According to a report published in Nature by DeepMind, Ithaca was trained using natural language processing to retrieve lost ancient literature that has been degraded through time and identify the original location of the text and determine the date when it was produced. The objectives behind this research were: finding a solution to decode ancient yet damaged Greek inscriptions and come up with an advanced modern dating technique.
These objectives were crucial because these manuscripts are frequently damaged owing to their antiquity, making restoration a gratifying effort. In addition, because they are frequently etched on inorganic materials like stone or metal, contemporary dating methods such as radiocarbon dating cannot be performed to determine when they were written.
Pythia, Ithaca’s precursor, which draws its name from the priestess of Delphi, was DeepMind’s first text restoration system launched in 2019. The initial stage for the researchers was to convert the Packard Humanities Institute (PHI) dataset, which is the world’s largest digitized collection of ancient Greek inscriptions, into PHI-ML, a machine-actionable text format. The Packard Humanities Institute dataset includes transcribed texts of 178,551 inscriptions. The researchers then taught Pythia to predict the missing letters of words in those inscriptions using both words and individual characters as inputs.
When presented with an incomplete inscription, Pythia generated as many as 20 alternative probable letters or phrases, as well as the level of confidence for each suggestion. It was up to the historians (also known as “domain experts”) to sort through all of the choices and make a final decision based on their subject matter expertise.
Ithaca’s neural network architecture is built on the transformer, which employs an attention mechanism to balance the impact of various input elements on the model’s decision-making process. By concatenating the input character and word representations with their sequential positional information, the attention mechanism is aware of the position of each component of the input text. Each Ithaca transformer block produces a sequence of processed representations with a length equal to the number of input characters, and each block’s output becomes the input of the next. The final output is sent to three separate task heads, each of which handles restoration, geographical attribution, and chronological attribution using a shallow feedforward neural network that has been properly trained for each function.
During testing, the team observed that Ithaca is 62% accurate at restoring damaged texts and 71% accurate in identifying the placement of a text. It was also demonstrated that it could determine the origin of the writer and could place the date of writing to within 30 years, on average. Further, this research is unique cause unlike existing NLP systems used for text generation and analysis like GPT-3, Ithaca does not rely on using word sequences to offer better textual context. However, it is important to note that it is a research tool that still depends on humans.

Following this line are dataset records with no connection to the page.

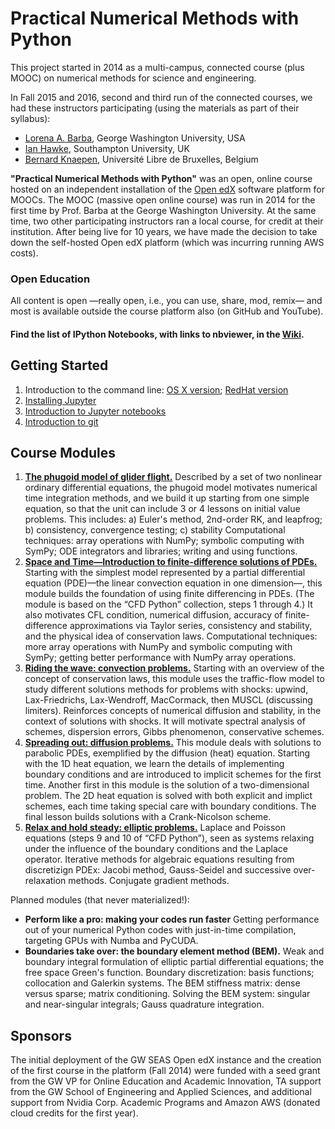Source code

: # Practical Numerical Methods with Python

This project started in 2014 as a multi-campus, connected course (plus MOOC) on numerical methods for science and engineering. 

In Fall 2015 and 2016, second and third run of the connected courses, we had these instructors participating (using the materials as part of their syllabus):
- [Lorena A. Barba](http://lorenabarba.com), George Washington University, USA
- [Ian Hawke](http://www.southampton.ac.uk/maths/about/staff/ih3.page), Southampton University, UK
- [Bernard Knaepen](http://depphys.ulb.ac.be/bknaepen/), Université Libre de Bruxelles, Belgium


**"Practical Numerical Methods with Python"** was an open, online course hosted on an independent installation of the [Open edX](http://code.edx.org) software platform for MOOCs.
The MOOC (massive open online course) was run in 2014 for the first time by Prof. Barba at the George Washington University. At the same time, two other participating instructors ran a local course, for credit at their institution. 
After being live for 10 years, we have made the decision to take down the self-hosted Open edX platform (which was incurring running AWS costs).

### Open Education

All content is open —really open, i.e., you can use, share, mod, remix— and most is available outside the course platform also (on GitHub and YouTube).

#### Find the list of IPython Notebooks, with links to nbviewer, in the [Wiki](https://github.com/numerical-mooc/numerical-mooc/wiki).

## Getting Started

1. Introduction to the command line: [OS X version](https://github.com/numerical-mooc/numerical-mooc/blob/master/lessons/00_getting_started/00_01_Intro_to_the_command_line_osx.md); [RedHat version](https://github.com/numerical-mooc/numerical-mooc/blob/master/lessons/00_getting_started/00_01_Intro_to_the_command_line_redhat.md)
2. [Installing Jupyter](https://github.com/numerical-mooc/numerical-mooc/blob/master/lessons/00_getting_started/00_02_Installing_Jupyter.md)
3. [Introduction to Jupyter notebooks](https://github.com/numerical-mooc/numerical-mooc/blob/master/lessons/00_getting_started/00_03_Intro_to_Jupyter_notebook.md)
4. [Introduction to git](https://github.com/numerical-mooc/numerical-mooc/blob/master/lessons/00_getting_started/00_04_Intro_to_git.md)

## Course Modules

1. [**The phugoid model of glider flight.**](https://github.com/numerical-mooc/numerical-mooc/tree/master/lessons/01_phugoid)
Described by a set of two nonlinear ordinary differential equations, the phugoid model motivates numerical time integration methods, and we build it up starting from one simple equation, so that the unit can include 3 or 4 lessons  on initial value problems. This includes: a) Euler's method, 2nd-order RK, and leapfrog; b) consistency, convergence testing; c) stability
Computational techniques: array operations with NumPy; symbolic computing with SymPy; ODE integrators and libraries; writing and using functions.
2. [**Space and Time—Introduction to finite-difference solutions of PDEs.**](https://github.com/numerical-mooc/numerical-mooc/tree/master/lessons/02_spacetime)
Starting with the simplest model represented by a partial differential equation (PDE)—the linear convection equation in one dimension—, this module builds the foundation of using finite differencing in PDEs. (The module is based on the “CFD Python” collection, steps 1 through 4.)  It also motivates CFL condition, numerical diffusion, accuracy of finite-difference approximations via Taylor series, consistency and stability, and the physical idea of conservation laws.
Computational techniques: more array operations with NumPy and symbolic computing with SymPy; getting better performance with NumPy array operations.
3. [**Riding the wave: convection problems.**](https://github.com/numerical-mooc/numerical-mooc/tree/master/lessons/03_wave)
Starting with an overview of the concept of conservation laws, this module uses the traffic-flow model to study different solutions methods for problems with shocks: upwind, Lax-Friedrichs, Lax-Wendroff, MacCormack, then MUSCL (discussing limiters). Reinforces concepts of numerical diffusion and stability, in the context of solutions with shocks.  It will motivate spectral analysis of schemes, dispersion errors, Gibbs phenomenon, conservative schemes.
4. [**Spreading out: diffusion problems.**](https://github.com/numerical-mooc/numerical-mooc/tree/master/lessons/04_spreadout)
This module deals with solutions to parabolic PDEs, exemplified by the diffusion (heat) equation. Starting with the 1D heat equation, we learn the details of implementing boundary conditions and are introduced to implicit schemes for the first time. Another first in this module is the solution of a two-dimensional problem. The 2D heat equation is solved with both explicit and implict schemes, each time taking special care with boundary conditions. The final lesson builds solutions with a Crank-Nicolson scheme. 
5. [**Relax and hold steady: elliptic problems.**](https://github.com/numerical-mooc/numerical-mooc/tree/master/lessons/05_relax)
Laplace and Poisson equations (steps 9 and 10 of “CFD Python”), seen as systems relaxing under the influence of the boundary conditions and the Laplace operator. Iterative methods for algebraic equations resulting from discretizign PDEx: Jacobi method, Gauss-Seidel and successive over-relaxation methods. Conjugate gradient methods.


Planned modules (that never materialized!):
- **Perform like a pro: making your codes run faster**
Getting performance out of your numerical Python codes with just-in-time compilation, targeting GPUs with Numba and PyCUDA.
- **Boundaries take over: the boundary element method (BEM).**
Weak and boundary integral formulation of elliptic partial differential equations; the free space Green's function. Boundary discretization: basis functions; collocation and Galerkin systems. The BEM stiffness matrix: dense versus sparse;  matrix conditioning. Solving the BEM system: singular and near-singular integrals; Gauss quadrature integration.

## Sponsors

The initial deployment of the GW SEAS Open edX instance and the creation of the first course in the platform (Fall 2014) were funded with a seed grant from the GW VP for Online Education and Academic Innovation, TA support from the GW School of Engineering and Applied Sciences, and additional support from Nvidia Corp. Academic Programs and Amazon AWS (donated cloud credits for the first year).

If you have any ancient Greek text on hand, you may try out a pared-down version of Ithaca here, or use one of their offered samples to see how it fills in desired gaps. Try it out in this Colab notebook if you have lengthier parts or more than 10 letters missing.
DeepMind also collaborated on an interactive version of Ithaca with Google Cloud and Google Arts & Culture. It has also open-sourced the code as well as the pre-trained model, encouraging additional study. DeepMind also stated on its blog that it was already working on additional Ithaca versions based on other ancient books. Other ancient writing systems, including Akkadian, Demotic, Hebrew, and Mayan, might be used by historians in their research. Ithaca is available on this GitHub page.